* [THE TASK] Report back every line in the data that includes the string "their".

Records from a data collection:
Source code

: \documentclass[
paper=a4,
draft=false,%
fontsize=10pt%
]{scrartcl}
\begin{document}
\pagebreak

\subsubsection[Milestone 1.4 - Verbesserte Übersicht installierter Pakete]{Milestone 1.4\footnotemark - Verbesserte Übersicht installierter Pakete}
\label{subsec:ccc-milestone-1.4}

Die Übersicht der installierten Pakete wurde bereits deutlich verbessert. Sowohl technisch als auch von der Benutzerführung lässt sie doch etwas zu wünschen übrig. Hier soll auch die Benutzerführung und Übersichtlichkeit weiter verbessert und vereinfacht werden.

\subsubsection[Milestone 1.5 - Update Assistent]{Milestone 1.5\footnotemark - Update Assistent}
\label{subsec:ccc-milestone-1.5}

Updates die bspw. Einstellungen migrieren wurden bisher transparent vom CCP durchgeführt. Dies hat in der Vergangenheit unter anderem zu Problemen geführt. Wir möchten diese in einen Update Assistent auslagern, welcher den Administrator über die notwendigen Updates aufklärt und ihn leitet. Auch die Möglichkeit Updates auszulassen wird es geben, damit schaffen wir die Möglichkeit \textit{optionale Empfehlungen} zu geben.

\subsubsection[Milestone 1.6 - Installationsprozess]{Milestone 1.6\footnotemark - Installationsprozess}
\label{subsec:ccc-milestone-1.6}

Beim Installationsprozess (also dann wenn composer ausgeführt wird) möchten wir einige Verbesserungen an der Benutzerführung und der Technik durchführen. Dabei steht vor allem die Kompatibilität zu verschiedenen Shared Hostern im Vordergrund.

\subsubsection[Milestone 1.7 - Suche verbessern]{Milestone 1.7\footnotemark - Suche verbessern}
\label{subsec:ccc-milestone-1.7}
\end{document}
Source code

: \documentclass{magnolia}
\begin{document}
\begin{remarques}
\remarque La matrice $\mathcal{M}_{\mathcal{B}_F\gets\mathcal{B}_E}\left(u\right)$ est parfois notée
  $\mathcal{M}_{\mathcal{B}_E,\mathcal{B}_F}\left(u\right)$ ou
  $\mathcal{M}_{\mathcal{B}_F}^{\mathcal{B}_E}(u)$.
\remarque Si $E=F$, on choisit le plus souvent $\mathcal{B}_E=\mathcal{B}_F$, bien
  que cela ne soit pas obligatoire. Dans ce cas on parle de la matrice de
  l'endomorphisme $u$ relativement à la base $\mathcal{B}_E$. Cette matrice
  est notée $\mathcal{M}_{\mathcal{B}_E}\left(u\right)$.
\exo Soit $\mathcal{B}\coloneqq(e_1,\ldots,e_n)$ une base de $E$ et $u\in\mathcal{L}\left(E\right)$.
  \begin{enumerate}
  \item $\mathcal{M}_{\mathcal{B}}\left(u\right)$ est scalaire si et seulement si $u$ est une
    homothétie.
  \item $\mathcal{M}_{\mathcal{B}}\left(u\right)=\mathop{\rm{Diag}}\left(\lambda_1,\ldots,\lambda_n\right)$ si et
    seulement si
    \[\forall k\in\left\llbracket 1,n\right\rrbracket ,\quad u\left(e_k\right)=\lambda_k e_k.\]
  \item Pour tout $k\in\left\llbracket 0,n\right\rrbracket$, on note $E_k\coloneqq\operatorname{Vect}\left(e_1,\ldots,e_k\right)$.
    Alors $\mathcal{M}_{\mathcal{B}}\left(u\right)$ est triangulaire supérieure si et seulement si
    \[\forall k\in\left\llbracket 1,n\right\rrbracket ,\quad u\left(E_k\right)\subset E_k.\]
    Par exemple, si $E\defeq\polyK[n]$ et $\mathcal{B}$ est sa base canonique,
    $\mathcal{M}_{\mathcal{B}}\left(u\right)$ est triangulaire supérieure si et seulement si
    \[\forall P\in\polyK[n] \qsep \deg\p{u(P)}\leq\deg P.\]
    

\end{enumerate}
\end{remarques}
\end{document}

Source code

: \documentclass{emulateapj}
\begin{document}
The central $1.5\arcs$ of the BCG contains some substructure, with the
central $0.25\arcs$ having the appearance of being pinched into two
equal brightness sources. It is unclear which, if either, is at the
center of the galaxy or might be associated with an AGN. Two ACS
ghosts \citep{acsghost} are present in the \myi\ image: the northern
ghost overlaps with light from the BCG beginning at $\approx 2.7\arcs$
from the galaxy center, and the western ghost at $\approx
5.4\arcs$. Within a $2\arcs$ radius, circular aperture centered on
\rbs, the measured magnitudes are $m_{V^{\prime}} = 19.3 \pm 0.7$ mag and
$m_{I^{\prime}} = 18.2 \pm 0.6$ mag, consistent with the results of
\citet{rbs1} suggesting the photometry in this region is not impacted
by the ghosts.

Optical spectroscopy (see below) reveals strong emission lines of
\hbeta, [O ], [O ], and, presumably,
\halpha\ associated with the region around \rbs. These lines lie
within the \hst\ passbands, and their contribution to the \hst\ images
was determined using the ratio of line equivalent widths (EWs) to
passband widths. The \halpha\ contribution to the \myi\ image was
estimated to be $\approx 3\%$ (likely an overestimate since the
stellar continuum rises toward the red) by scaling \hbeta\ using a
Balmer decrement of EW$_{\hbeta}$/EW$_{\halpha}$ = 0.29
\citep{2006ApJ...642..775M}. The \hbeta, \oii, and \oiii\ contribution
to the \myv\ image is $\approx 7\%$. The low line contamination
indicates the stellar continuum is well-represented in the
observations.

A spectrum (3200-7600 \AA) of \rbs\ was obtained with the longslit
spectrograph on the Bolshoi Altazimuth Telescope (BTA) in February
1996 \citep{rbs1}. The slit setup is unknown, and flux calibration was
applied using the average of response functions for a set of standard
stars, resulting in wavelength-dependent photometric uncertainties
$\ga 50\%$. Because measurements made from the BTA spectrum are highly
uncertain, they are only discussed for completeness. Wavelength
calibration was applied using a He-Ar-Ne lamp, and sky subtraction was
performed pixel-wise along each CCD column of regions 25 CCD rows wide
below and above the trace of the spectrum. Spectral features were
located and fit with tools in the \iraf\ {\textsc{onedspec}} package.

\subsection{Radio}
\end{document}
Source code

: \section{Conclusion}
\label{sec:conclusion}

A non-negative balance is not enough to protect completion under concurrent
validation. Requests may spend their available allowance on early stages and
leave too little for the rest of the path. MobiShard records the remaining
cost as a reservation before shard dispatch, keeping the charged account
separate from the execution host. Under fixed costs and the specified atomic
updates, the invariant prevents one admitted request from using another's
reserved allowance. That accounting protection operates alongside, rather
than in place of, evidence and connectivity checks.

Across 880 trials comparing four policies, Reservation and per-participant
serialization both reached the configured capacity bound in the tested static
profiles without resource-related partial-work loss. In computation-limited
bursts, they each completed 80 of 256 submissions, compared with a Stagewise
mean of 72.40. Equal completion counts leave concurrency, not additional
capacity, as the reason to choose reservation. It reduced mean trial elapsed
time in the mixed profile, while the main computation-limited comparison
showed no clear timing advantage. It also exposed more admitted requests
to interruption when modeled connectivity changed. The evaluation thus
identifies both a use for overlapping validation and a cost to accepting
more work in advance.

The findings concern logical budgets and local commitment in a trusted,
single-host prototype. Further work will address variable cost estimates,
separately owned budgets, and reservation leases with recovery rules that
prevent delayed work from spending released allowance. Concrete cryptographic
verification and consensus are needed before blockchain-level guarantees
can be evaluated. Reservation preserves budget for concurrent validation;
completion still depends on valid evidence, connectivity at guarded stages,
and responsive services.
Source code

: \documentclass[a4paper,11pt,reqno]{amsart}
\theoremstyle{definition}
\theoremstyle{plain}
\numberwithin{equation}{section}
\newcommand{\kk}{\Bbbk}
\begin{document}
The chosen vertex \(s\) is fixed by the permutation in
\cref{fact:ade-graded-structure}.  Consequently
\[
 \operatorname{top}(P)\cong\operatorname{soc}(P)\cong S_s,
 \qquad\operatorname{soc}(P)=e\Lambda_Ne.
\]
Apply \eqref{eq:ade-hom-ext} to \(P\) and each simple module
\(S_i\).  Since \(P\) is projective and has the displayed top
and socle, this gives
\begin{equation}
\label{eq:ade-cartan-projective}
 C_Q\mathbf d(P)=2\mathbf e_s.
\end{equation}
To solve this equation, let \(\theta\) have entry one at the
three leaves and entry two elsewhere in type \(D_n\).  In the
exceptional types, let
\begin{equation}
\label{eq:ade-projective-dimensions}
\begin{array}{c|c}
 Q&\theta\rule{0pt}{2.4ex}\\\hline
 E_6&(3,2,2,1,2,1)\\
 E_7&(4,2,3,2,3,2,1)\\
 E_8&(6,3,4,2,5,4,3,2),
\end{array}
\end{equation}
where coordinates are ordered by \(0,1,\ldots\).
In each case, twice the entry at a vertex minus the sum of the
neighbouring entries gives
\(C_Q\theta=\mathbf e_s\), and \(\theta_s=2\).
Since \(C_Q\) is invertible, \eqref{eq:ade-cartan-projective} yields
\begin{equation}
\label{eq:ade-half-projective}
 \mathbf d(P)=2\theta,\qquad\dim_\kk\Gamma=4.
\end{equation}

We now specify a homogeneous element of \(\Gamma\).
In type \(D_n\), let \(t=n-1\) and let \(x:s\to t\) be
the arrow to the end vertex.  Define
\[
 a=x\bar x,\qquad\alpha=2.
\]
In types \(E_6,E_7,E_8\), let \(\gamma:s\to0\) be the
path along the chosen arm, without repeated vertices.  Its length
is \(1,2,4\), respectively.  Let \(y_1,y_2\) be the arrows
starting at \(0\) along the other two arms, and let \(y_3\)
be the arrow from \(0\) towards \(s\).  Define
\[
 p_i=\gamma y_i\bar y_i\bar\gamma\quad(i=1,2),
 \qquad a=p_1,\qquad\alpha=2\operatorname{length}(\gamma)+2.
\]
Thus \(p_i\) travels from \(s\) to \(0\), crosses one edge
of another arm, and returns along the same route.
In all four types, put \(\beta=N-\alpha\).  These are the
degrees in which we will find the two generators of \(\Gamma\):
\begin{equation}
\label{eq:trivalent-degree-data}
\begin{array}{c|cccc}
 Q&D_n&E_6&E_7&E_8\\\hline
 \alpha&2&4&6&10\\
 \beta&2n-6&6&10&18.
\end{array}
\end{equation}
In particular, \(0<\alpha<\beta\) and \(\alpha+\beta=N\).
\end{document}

* [WRITTEN ANSWER]
within the \hst\ passbands, and their contribution to the \hst\ images
validation. Requests may spend their available allowance on early stages and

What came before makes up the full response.